Goal of the exercise — Repeat word for word, please, only the lines from the one that includes "a shaft axially." through the final line of the data.

--- Recorded data Enclosed Below ---

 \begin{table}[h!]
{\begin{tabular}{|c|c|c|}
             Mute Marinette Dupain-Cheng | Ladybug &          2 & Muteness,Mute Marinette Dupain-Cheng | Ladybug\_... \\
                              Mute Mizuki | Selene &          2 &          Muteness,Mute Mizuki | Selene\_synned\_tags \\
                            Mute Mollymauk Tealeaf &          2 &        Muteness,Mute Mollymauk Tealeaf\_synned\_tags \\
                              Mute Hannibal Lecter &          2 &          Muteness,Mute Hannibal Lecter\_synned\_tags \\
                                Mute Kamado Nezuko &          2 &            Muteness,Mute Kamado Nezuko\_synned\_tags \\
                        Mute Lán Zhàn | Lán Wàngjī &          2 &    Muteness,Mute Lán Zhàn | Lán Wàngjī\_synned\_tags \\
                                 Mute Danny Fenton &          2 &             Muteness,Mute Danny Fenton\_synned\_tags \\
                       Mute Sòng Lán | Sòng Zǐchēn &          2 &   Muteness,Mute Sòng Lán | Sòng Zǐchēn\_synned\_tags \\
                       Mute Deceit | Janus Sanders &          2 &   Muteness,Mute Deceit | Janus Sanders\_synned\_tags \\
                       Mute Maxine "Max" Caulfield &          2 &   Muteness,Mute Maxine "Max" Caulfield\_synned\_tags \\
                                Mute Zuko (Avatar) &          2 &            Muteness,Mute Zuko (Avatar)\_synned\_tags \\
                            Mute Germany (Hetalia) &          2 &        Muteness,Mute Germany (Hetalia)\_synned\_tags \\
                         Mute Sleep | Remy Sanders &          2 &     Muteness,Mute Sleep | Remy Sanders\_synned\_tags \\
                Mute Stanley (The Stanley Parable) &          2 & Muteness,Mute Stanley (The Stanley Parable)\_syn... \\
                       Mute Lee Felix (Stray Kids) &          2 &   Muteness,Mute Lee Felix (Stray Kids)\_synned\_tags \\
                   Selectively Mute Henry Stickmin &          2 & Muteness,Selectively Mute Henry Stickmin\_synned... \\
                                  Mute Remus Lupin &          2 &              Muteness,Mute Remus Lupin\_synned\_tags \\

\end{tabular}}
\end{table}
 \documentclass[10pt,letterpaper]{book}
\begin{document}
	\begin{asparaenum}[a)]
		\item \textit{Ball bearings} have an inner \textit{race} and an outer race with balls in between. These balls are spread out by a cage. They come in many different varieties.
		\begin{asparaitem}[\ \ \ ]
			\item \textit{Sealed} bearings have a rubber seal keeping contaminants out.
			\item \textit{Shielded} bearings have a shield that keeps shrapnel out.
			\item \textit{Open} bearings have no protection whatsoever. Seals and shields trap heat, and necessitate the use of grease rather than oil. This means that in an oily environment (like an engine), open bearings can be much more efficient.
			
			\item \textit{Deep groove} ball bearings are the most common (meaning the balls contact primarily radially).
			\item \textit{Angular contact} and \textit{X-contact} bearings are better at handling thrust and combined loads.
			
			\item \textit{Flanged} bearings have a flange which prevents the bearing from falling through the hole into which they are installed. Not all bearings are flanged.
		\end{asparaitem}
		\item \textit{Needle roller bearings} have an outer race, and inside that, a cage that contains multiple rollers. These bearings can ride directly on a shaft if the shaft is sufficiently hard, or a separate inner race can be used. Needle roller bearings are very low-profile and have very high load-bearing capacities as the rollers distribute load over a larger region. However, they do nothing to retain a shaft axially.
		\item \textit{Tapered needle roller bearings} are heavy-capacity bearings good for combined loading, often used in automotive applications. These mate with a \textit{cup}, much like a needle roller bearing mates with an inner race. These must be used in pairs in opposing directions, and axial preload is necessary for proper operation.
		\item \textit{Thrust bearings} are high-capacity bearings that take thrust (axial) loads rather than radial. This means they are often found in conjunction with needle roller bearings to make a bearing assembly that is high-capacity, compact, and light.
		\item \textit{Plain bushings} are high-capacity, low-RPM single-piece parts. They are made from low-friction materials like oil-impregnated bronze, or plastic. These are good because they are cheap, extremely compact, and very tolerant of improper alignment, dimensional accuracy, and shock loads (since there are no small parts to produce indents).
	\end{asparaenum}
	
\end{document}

--- End of Enclosed Recorded data ---

Response area —
		\item \textit{Needle roller bearings} have an outer race, and inside that, a cage that contains multiple rollers. These bearings can ride directly on a shaft if the shaft is sufficiently hard, or a separate inner race can be used. Needle roller bearings are very low-profile and have very high load-bearing capacities as the rollers distribute load over a larger region. However, they do nothing to retain a shaft axially.
		\item \textit{Tapered needle roller bearings} are heavy-capacity bearings good for combined loading, often used in automotive applications. These mate with a \textit{cup}, much like a needle roller bearing mates with an inner race. These must be used in pairs in opposing directions, and axial preload is necessary for proper operation.
		\item \textit{Thrust bearings} are high-capacity bearings that take thrust (axial) loads rather than radial. This means they are often found in conjunction with needle roller bearings to make a bearing assembly that is high-capacity, compact, and light.
		\item \textit{Plain bushings} are high-capacity, low-RPM single-piece parts. They are made from low-friction materials like oil-impregnated bronze, or plastic. These are good because they are cheap, extremely compact, and very tolerant of improper alignment, dimensional accuracy, and shock loads (since there are no small parts to produce indents).
	\end{asparaenum}
	
\end{document}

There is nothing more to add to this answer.